La pneumonie lipoïde exogène, peu fréquente chez l’adulte, est le résultat de l’inhalation et/ou de l’aspiration de matière lipidique dans l’arbre trachéo-bronchique. Ceci est souvent confondu avec la pneumonie bactérienne et la tuberculose pulmonaire en raison d’un tableau clinique et radiologique non spécifique. Il se présente de manière aiguë ou chronique et peut entraîner une fibrose pulmonaire. Nous décrivons ici un cas de pneumonie lipoïde chez un préposé à la station-service qui siphonnait de l’essence pour remplir les motos; il a été hospitalisé en raison d’une infection respiratoire difficile à résoudre. Le patient a subi une bronchoscopie avec un lavage broncho-alvéolaire qui, lors de l’évaluation cytochimique (O rouge d’huile), s’est révélé légèrement positif pour le matériel lipidique dans le cytoplasme mousseux des macrophages alvéolaires. En raison de ses antécédents professionnels et d’anomalies radiographiques suggérant une pneumonie lipoïde, une biopsie pulmonaire a été réalisée pour confirmer le diagnostic. Le patient a été traité en série avec un lavage pulmonaire segmentaire et a montré une amélioration clinique, fonctionnelle et radiologique.

1. Introduction

La survenue d’une pneumonie lipoïde exogène (LP) chez les adultes en bonne santé est peu fréquente, se produisant principalement dans les accidents du travail, entraînant une microaspiration des formulations lipidiques. Ces substances huileuses ne sont pas éliminées par les poumons et inhibent le réflexe de toux et la fonction de l’appareil mucociliaire, ce qui facilite l’aspiration, même chez les individus normaux. Ils sont également responsables d’infections respiratoires aiguës récurrentes.
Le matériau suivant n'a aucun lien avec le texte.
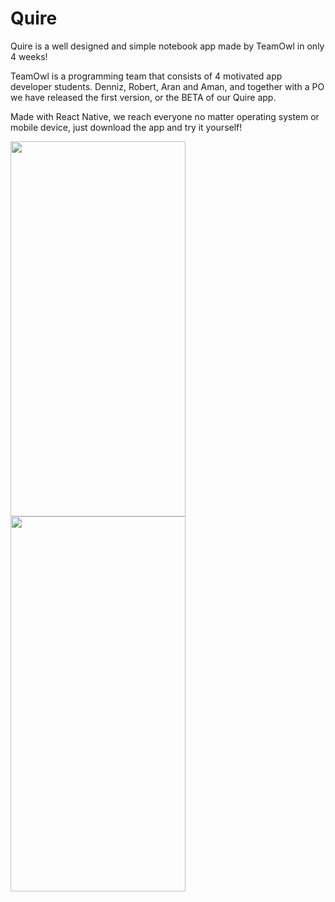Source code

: # Quire
Quire is a well designed and simple notebook app made by TeamOwl in only 4 weeks!

TeamOwl is a programming team that consists of 4 motivated app developer students. Denniz, Robert, Aran and Aman, 
and together with a PO we have released the first version, or the BETA of our Quire app.

Made with React Native, we reach everyone no matter operating system or mobile device, just download the app and try it yourself!

<img src="https://github.com/dennizyilmaz99/Quire/assets/32544623/501f28c5-b225-4c20-934b-089b673ae41e" align="left" height="600" width="280"></img>

<img src="https://github.com/dennizyilmaz99/Quire/assets/32544623/637a268b-6622-4a52-9121-dd902c182243" align="left" height="600" width="280" border-radius="10"></img>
Le diagnostic est souvent difficile car il imite d’autres maladies pulmonaires courantes, telles que la pneumonie bactérienne et la tuberculose pulmonaire.

L’objectif de ce travail était de rendre compte de l’évolution clinique et du traitement d’un cas de LP exogène chez un préposé à une station-service qui siphonnait de l’essence dans le remplissage de motos.

2. Rapport de cas

Un homme de 41 ans, préposé à la station-service depuis 14 ans, a déclaré qu’il siphonnait fréquemment de l’essence lorsqu’il remplissait des véhicules, principalement des motos (Figure 1). Il y a un an, start fait une toux sèche et une douleur non spécifique insidieusement dans le tiers inférieur de l’hémithorax gauche, avec une aggravation progressive des symptômes. Il a nié tout antécédent de fièvre ou de perte de poids. Il a demandé des soins médicaux, où il a été hospitalisé pendant 15 jours pour traiter une pneumonie acquise dans la communauté. Comme il n’y avait pas d’amélioration, un traitement empirique de la tuberculose pulmonaire a été mis en œuvre, également sans réponse, et il a donc été référé à la Clinique ambulatoire respiratoire de l’Hôpital Universitario Antonio Pedro (HUAP) avec les mêmes symptômes, en plus de la dyspnée à l’effort. Il a nié avoir eu des antécédents de tabagisme et d’autres maladies pulmonaires.

Figure 1
Le patient siphonne l’excès d’essence dans les véhicules de remplissage en raison d’informations erronées fournies par les clients.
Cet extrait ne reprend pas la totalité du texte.